Segment Open

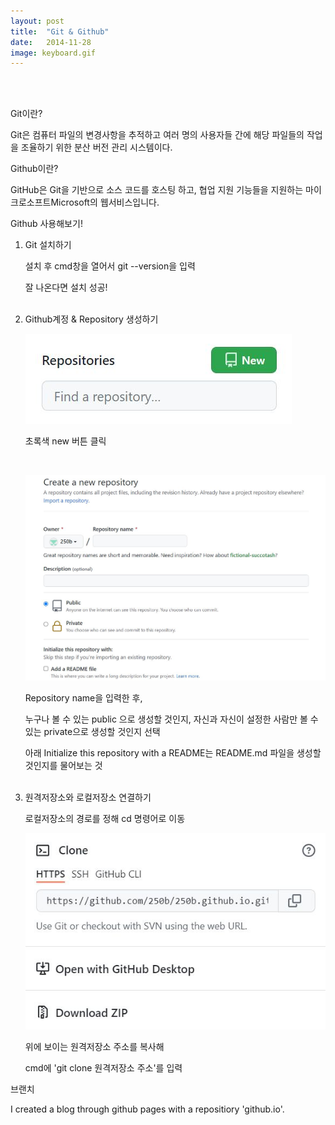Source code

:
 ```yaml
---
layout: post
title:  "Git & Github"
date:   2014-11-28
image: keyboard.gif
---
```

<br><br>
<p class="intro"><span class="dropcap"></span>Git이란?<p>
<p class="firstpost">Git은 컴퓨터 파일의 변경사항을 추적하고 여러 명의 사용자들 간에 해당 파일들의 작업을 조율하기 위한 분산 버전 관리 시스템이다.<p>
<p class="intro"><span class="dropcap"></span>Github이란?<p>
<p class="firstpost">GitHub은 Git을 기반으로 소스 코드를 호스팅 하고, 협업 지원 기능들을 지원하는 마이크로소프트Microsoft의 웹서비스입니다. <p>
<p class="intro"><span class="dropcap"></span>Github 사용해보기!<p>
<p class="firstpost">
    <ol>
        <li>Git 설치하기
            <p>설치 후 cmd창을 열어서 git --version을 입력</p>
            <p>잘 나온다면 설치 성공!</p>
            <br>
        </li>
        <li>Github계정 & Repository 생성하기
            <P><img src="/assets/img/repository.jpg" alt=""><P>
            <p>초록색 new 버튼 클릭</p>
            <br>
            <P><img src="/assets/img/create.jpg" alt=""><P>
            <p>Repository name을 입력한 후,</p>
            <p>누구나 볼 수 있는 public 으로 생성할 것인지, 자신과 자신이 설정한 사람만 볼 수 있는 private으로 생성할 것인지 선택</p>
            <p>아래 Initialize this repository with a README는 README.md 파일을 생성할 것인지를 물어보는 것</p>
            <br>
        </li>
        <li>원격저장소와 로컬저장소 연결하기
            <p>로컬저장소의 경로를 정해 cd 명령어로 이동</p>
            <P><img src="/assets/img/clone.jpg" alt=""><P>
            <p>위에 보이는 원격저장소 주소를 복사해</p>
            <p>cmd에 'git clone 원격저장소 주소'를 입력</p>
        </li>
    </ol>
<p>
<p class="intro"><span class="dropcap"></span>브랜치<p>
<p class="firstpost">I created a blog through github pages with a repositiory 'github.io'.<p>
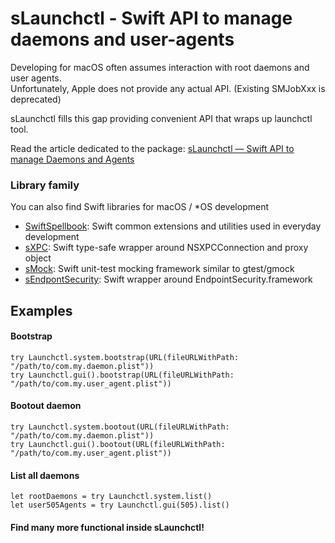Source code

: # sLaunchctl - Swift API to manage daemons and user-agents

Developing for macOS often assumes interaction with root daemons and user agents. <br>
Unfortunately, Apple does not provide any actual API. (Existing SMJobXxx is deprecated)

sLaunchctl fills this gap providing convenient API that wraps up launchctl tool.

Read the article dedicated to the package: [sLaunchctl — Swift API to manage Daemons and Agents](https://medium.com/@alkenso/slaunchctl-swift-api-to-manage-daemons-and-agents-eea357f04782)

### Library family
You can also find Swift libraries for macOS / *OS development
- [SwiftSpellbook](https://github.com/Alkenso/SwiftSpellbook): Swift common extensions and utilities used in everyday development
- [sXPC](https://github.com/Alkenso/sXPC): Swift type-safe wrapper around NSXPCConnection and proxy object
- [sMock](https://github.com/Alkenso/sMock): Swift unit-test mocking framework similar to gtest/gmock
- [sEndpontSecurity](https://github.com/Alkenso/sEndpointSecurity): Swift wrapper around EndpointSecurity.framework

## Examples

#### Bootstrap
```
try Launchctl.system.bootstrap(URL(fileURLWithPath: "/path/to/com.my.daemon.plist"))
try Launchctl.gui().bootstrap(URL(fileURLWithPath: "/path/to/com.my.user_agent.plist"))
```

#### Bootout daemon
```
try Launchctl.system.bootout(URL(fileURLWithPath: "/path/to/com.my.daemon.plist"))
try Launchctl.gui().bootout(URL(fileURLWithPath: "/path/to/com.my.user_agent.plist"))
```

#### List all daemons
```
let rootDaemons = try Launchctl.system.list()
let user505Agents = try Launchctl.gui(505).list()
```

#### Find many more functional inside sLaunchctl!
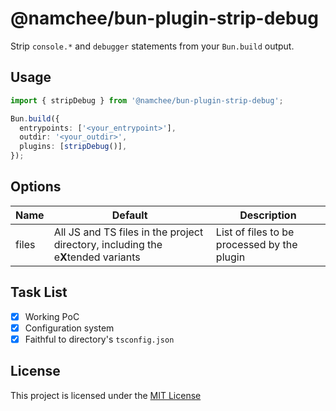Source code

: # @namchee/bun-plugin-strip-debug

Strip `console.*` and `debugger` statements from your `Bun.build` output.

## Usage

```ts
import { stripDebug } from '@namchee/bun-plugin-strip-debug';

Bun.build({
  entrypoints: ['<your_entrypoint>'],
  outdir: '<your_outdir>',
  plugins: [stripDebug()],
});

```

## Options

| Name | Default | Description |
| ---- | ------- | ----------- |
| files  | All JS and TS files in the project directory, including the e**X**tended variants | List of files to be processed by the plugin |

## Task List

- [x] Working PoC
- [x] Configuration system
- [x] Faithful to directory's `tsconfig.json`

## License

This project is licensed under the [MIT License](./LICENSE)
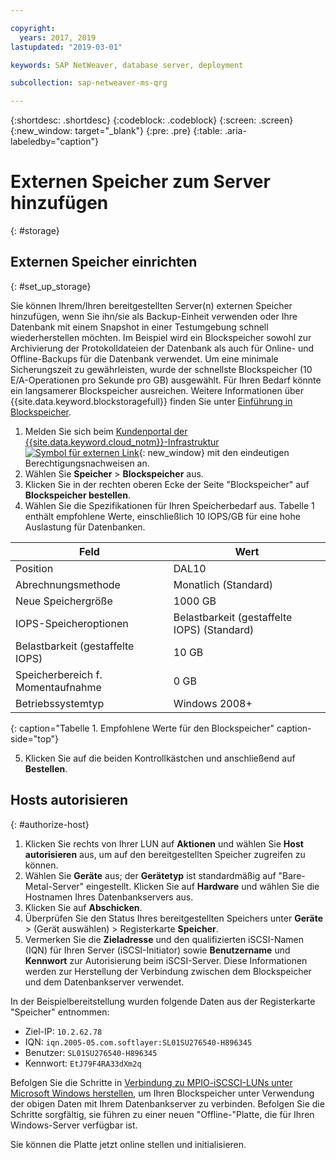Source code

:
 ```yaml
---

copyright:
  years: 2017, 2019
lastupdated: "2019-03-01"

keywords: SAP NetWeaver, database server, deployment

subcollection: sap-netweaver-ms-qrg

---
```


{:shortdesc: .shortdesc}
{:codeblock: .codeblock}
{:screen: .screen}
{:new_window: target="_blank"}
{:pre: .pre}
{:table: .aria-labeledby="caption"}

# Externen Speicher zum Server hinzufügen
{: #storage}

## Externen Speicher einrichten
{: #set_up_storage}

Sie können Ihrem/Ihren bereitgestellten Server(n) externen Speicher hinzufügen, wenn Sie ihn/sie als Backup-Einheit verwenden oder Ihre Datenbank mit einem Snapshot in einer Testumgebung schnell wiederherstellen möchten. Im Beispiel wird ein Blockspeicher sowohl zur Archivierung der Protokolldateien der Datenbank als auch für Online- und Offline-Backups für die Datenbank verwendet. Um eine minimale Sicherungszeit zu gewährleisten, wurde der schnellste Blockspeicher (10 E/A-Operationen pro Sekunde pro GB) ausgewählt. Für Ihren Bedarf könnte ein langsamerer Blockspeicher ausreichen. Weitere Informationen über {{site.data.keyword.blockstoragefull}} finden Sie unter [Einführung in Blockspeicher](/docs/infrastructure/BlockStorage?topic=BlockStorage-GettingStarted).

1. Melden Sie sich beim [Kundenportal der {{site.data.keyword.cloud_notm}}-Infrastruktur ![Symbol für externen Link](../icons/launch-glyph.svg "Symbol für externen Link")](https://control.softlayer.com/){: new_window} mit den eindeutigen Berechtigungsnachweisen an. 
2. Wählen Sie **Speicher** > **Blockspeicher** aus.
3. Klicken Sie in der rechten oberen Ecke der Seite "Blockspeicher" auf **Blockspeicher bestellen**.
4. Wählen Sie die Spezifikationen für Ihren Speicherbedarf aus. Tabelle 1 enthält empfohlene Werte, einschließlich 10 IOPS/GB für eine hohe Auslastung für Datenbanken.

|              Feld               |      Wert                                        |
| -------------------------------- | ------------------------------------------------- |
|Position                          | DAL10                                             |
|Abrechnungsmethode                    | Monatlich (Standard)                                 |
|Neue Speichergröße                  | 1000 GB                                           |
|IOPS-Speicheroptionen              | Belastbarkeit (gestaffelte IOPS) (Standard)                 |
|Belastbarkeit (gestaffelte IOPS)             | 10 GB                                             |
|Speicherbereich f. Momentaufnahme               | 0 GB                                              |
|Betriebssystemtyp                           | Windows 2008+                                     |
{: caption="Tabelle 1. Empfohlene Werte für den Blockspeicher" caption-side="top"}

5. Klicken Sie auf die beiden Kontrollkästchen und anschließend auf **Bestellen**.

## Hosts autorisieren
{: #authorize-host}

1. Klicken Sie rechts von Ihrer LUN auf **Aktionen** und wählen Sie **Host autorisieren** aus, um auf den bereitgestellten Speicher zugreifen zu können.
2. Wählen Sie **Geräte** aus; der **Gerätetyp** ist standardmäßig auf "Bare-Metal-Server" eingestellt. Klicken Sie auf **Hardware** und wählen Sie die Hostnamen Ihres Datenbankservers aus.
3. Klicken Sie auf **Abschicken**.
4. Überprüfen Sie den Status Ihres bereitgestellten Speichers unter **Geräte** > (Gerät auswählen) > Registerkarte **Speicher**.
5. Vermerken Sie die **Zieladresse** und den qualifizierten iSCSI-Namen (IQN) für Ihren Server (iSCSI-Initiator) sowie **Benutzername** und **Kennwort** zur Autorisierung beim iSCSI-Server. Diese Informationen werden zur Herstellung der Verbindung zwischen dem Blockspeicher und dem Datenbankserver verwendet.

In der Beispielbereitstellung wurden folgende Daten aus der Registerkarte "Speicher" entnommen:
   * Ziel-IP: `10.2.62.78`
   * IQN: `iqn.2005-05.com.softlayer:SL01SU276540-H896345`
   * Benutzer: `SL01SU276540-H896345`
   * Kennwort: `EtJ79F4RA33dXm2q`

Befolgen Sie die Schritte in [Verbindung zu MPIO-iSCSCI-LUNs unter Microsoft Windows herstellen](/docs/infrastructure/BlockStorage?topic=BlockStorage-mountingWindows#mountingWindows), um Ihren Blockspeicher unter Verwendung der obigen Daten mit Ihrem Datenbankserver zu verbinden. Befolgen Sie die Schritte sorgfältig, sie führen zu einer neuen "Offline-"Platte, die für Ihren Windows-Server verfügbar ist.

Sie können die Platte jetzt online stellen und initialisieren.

Segment Closed
Segment Open

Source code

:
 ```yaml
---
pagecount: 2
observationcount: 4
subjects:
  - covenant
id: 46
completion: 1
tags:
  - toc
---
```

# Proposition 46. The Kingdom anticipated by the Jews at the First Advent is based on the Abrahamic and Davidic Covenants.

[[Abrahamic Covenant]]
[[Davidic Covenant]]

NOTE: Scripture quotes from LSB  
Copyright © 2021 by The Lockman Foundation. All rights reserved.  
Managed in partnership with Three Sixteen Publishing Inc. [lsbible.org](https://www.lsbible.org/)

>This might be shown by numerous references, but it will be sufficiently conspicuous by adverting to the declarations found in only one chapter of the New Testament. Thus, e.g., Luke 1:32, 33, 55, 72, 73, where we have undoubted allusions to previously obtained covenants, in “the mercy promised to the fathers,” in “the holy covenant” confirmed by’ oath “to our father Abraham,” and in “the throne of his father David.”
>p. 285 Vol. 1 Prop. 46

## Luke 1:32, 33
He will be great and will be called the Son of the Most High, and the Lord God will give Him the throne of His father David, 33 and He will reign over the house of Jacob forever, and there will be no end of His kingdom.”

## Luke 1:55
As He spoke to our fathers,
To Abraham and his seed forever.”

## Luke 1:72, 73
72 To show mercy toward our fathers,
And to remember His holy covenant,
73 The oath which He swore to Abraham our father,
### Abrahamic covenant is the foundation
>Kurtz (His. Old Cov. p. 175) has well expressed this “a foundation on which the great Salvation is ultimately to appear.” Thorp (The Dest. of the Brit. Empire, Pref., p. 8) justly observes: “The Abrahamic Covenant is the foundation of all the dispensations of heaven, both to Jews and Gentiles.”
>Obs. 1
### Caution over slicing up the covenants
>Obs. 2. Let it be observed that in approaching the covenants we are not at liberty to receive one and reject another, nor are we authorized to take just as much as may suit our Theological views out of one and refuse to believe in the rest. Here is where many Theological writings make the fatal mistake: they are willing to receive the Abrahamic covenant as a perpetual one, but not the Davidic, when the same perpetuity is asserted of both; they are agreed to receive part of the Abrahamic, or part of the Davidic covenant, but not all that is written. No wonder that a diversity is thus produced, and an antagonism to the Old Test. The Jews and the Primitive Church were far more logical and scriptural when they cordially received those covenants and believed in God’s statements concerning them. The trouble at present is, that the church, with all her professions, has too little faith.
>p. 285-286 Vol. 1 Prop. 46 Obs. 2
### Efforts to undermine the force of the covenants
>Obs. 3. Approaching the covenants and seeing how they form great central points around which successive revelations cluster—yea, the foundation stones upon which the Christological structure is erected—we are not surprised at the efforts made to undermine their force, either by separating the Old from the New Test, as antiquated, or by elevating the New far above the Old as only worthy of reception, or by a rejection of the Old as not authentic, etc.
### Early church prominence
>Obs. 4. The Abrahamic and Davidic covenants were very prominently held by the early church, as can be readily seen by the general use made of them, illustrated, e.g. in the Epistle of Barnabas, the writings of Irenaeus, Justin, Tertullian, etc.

Segment Closed

Task description - Find the word "caption" in the entries above, then copy each line that holds it.

Reply -
{:table: .aria-labeledby="caption"}
{: caption="Tabelle 1. Empfohlene Werte für den Blockspeicher" caption-side="top"}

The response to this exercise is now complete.